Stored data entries
☆ ☆ ☆ ☆

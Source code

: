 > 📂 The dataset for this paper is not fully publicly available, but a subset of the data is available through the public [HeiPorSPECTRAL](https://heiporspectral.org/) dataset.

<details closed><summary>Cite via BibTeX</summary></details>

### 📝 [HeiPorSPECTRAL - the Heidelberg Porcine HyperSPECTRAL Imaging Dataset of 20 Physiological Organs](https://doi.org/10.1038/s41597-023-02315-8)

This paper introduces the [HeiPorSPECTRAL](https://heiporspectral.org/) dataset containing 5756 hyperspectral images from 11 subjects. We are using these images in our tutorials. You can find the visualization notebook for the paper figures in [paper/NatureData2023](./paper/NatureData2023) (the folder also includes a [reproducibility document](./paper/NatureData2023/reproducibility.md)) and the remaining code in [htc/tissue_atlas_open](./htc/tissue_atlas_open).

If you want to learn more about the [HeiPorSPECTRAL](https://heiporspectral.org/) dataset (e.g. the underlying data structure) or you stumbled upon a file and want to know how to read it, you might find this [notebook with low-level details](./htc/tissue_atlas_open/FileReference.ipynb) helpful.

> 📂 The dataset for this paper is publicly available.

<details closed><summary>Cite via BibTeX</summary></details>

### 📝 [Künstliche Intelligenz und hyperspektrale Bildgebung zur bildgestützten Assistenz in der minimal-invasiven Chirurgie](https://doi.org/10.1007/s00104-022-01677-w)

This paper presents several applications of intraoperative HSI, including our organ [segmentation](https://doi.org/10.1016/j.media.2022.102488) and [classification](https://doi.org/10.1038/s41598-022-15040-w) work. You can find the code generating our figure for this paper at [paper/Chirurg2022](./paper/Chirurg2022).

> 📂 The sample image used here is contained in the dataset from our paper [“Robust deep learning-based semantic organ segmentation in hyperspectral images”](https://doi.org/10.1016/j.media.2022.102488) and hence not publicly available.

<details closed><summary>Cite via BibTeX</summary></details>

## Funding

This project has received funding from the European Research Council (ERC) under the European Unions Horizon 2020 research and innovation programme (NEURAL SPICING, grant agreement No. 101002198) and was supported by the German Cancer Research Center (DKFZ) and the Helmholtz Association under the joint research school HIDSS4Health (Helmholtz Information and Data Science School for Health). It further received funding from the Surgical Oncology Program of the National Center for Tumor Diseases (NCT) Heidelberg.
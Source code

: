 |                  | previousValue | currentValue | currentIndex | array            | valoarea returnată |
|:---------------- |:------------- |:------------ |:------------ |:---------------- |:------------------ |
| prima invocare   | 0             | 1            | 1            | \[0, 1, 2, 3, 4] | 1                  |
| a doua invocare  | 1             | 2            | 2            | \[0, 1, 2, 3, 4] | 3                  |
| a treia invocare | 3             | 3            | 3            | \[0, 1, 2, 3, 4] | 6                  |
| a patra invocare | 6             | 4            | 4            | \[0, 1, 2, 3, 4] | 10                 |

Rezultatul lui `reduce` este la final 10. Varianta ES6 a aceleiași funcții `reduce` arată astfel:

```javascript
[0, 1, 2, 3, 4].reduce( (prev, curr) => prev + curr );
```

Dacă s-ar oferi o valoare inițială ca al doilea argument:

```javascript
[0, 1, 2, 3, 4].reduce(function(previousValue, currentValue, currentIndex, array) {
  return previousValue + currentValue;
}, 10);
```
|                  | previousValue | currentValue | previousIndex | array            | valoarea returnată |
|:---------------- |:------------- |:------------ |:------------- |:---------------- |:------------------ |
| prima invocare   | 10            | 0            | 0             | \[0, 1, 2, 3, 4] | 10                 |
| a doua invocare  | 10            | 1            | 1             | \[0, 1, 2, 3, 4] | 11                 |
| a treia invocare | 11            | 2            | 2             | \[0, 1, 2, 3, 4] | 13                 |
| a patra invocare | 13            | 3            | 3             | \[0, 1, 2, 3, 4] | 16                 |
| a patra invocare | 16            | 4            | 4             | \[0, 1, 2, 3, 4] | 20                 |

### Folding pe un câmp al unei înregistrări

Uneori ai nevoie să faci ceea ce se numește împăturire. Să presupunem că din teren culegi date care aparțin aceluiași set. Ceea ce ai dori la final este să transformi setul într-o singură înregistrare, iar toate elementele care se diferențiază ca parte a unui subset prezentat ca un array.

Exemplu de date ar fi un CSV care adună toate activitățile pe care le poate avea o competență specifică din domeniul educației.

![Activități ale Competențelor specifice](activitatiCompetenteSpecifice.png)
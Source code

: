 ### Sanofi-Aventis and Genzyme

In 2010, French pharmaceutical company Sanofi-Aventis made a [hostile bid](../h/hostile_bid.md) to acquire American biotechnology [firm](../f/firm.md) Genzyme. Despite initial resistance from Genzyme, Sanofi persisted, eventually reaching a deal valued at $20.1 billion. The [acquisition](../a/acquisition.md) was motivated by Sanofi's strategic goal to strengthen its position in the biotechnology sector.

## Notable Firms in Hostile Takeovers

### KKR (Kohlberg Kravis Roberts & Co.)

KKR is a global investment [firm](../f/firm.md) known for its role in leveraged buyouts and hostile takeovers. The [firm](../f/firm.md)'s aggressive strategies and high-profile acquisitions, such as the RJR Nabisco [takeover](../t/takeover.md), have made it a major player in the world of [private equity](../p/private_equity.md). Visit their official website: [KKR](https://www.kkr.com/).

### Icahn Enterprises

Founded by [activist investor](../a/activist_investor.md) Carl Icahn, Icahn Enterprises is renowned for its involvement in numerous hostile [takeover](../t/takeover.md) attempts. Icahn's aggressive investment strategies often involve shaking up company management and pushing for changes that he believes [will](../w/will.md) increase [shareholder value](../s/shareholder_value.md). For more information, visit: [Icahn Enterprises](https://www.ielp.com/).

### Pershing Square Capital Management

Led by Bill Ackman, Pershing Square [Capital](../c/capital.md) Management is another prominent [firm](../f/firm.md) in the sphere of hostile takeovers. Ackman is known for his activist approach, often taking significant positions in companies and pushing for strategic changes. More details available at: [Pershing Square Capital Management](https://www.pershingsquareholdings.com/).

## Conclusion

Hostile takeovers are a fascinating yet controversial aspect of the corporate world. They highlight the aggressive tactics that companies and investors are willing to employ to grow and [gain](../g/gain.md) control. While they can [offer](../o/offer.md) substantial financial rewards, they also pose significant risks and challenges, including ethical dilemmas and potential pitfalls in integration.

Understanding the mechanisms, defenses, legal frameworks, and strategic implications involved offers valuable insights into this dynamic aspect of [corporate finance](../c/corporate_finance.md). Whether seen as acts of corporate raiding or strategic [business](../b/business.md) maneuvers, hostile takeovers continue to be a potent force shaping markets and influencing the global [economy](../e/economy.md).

☆ ☆ ☆ ☆

▶ _TASK GOAL_
Send back the lines of the records word for word, from the very first through the line containing "### 📝 [HeiPorSPECTRAL".

▶ _SOLUTION FOR THIS EXERCISE_
Source code

: > 📂 The dataset for this paper is not fully publicly available, but a subset of the data is available through the public [HeiPorSPECTRAL](https://heiporspectral.org/) dataset.

<details closed><summary>Cite via BibTeX</summary></details>

### 📝 [HeiPorSPECTRAL - the Heidelberg Porcine HyperSPECTRAL Imaging Dataset of 20 Physiological Organs](https://doi.org/10.1038/s41597-023-02315-8)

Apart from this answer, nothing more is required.